##### DATA SHOWN

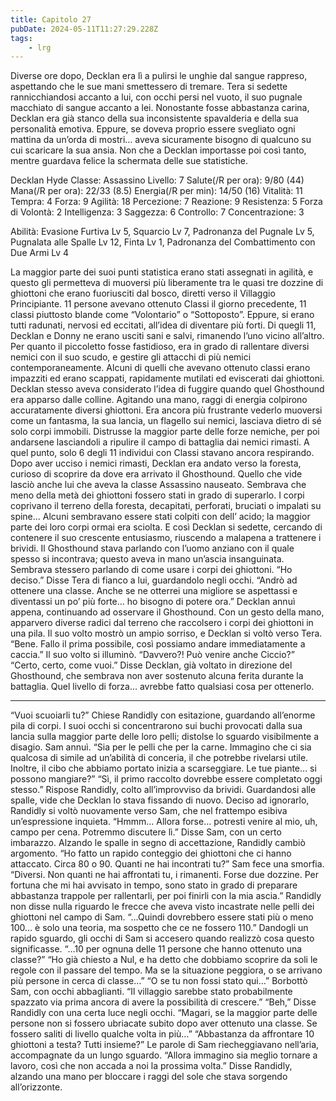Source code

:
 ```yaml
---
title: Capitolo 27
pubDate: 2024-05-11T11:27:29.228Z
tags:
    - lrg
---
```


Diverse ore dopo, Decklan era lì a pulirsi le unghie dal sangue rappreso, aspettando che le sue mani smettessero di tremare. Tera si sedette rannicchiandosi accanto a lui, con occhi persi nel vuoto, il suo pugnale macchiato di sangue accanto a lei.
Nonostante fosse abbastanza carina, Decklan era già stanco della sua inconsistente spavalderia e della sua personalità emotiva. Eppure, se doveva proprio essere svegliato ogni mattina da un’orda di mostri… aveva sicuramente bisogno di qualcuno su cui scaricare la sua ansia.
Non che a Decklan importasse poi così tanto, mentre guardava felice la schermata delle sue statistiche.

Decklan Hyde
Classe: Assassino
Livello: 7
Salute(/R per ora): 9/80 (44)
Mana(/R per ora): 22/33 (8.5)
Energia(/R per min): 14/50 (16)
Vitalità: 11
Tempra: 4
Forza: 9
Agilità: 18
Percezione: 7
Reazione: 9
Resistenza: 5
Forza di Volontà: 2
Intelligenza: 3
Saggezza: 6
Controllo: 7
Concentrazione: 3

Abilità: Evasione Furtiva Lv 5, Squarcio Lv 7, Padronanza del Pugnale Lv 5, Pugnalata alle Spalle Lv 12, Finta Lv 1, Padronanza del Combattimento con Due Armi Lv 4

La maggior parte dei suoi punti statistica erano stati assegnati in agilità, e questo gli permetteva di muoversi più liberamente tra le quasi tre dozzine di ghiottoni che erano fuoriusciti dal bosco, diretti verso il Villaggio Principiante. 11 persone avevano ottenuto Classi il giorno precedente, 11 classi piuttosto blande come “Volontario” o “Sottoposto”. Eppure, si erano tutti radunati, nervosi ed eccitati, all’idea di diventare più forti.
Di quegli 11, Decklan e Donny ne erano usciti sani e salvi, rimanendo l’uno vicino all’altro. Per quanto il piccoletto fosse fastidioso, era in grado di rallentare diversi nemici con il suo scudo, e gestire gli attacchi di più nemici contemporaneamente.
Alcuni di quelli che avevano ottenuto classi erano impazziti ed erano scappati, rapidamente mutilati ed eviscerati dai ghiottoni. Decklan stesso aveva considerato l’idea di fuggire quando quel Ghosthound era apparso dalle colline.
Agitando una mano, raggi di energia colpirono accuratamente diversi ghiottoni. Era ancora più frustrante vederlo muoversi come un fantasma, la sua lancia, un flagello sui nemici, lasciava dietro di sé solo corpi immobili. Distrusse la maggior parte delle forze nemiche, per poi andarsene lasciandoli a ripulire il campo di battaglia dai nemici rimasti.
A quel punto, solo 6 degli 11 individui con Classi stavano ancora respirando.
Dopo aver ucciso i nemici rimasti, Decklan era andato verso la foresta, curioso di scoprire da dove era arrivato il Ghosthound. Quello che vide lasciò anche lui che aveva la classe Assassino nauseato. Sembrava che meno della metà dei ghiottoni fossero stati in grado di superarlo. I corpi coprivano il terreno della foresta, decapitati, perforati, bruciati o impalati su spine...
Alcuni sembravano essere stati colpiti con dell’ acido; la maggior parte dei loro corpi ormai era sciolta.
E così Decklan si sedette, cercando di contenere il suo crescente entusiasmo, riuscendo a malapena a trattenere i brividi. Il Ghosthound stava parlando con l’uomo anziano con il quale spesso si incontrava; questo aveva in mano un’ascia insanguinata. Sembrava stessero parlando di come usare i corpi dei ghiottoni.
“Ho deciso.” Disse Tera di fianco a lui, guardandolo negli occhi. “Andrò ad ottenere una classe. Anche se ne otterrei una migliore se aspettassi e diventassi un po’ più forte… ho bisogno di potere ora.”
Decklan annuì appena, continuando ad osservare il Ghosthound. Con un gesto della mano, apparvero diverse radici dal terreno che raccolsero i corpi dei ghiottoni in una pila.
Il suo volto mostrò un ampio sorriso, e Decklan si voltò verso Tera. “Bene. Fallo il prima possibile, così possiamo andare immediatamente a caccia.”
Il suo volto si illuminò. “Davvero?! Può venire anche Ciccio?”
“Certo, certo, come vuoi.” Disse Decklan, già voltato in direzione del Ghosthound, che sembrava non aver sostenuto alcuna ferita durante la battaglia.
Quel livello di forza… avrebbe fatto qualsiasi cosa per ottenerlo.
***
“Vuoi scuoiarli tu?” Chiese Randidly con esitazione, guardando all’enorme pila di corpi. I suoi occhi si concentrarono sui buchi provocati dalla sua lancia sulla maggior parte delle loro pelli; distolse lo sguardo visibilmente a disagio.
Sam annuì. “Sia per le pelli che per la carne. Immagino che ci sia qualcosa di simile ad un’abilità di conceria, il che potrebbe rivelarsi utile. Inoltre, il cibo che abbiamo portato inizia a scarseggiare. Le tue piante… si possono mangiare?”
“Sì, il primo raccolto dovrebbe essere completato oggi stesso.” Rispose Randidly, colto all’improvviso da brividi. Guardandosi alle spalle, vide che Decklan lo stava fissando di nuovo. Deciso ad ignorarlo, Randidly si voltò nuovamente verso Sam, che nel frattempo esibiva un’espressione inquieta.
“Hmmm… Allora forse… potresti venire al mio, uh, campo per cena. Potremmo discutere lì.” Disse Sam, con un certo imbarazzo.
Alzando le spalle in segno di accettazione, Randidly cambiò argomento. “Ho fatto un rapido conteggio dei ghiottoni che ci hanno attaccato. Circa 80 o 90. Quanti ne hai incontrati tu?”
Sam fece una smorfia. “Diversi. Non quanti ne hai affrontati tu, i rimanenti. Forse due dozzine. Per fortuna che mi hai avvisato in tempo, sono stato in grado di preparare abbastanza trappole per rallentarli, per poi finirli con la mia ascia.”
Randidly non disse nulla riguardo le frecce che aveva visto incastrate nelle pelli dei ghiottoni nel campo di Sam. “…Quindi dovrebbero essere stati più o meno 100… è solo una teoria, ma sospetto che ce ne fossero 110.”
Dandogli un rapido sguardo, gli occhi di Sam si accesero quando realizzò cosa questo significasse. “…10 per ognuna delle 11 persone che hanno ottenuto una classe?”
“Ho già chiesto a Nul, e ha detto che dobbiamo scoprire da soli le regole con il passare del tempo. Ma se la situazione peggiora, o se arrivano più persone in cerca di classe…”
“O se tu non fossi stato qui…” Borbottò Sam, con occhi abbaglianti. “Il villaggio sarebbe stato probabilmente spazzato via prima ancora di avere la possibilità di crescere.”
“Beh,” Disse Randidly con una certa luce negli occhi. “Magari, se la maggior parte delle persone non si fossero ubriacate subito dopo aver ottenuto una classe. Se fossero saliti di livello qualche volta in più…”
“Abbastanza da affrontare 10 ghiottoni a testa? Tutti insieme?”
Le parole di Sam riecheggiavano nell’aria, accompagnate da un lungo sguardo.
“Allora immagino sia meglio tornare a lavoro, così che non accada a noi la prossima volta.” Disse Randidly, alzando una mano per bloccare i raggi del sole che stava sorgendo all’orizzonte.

##########

● WHAT IS EXPECTED: Would you please copy every line from the listing above that contains the word "volto"?

● SOLUTION FOR THIS EXERCISE:
Il suo volto mostrò un ampio sorriso, e Decklan si voltò verso Tera. “Bene. Fallo il prima possibile, così possiamo andare immediatamente a caccia.”
Il suo volto si illuminò. “Davvero?! Può venire anche Ciccio?”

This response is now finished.